What is needed — Give the count of lines in the records below that contain "textbf", with no other words.
—————
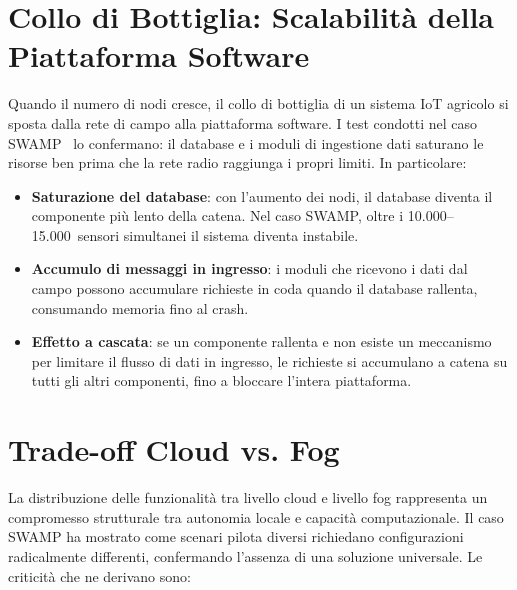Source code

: \section{Collo di Bottiglia: Scalabilità della Piattaforma Software}

Quando il numero di nodi cresce, il collo di bottiglia di un sistema IoT agricolo si sposta dalla rete di campo alla piattaforma software. I test condotti nel caso SWAMP~\cite{kamienski2019swamp} lo confermano: il database e i moduli di ingestione dati saturano le risorse ben prima che la rete radio raggiunga i propri limiti. In particolare:

\begin{itemize}
	\item \textbf{Saturazione del database}: con l'aumento dei nodi, il database diventa il componente più lento della catena. Nel caso SWAMP, oltre i 10.000--15.000~sensori simultanei il sistema diventa instabile.
	
	\item \textbf{Accumulo di messaggi in ingresso}: i moduli che ricevono i dati dal campo possono accumulare richieste in coda quando il database rallenta, consumando memoria fino al crash.
	
	\item \textbf{Effetto a cascata}: se un componente rallenta e non esiste un meccanismo per limitare il flusso di dati in ingresso, le richieste si accumulano a catena su tutti gli altri componenti, fino a bloccare l'intera piattaforma.
\end{itemize}




\section{Trade-off Cloud vs. Fog}

La distribuzione delle funzionalità tra livello cloud e livello fog rappresenta un compromesso strutturale tra autonomia locale e capacità computazionale. Il caso SWAMP ha mostrato come scenari pilota diversi richiedano configurazioni radicalmente differenti, confermando l'assenza di una soluzione universale. Le criticità che ne derivano sono:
—————
Solution to this task — 3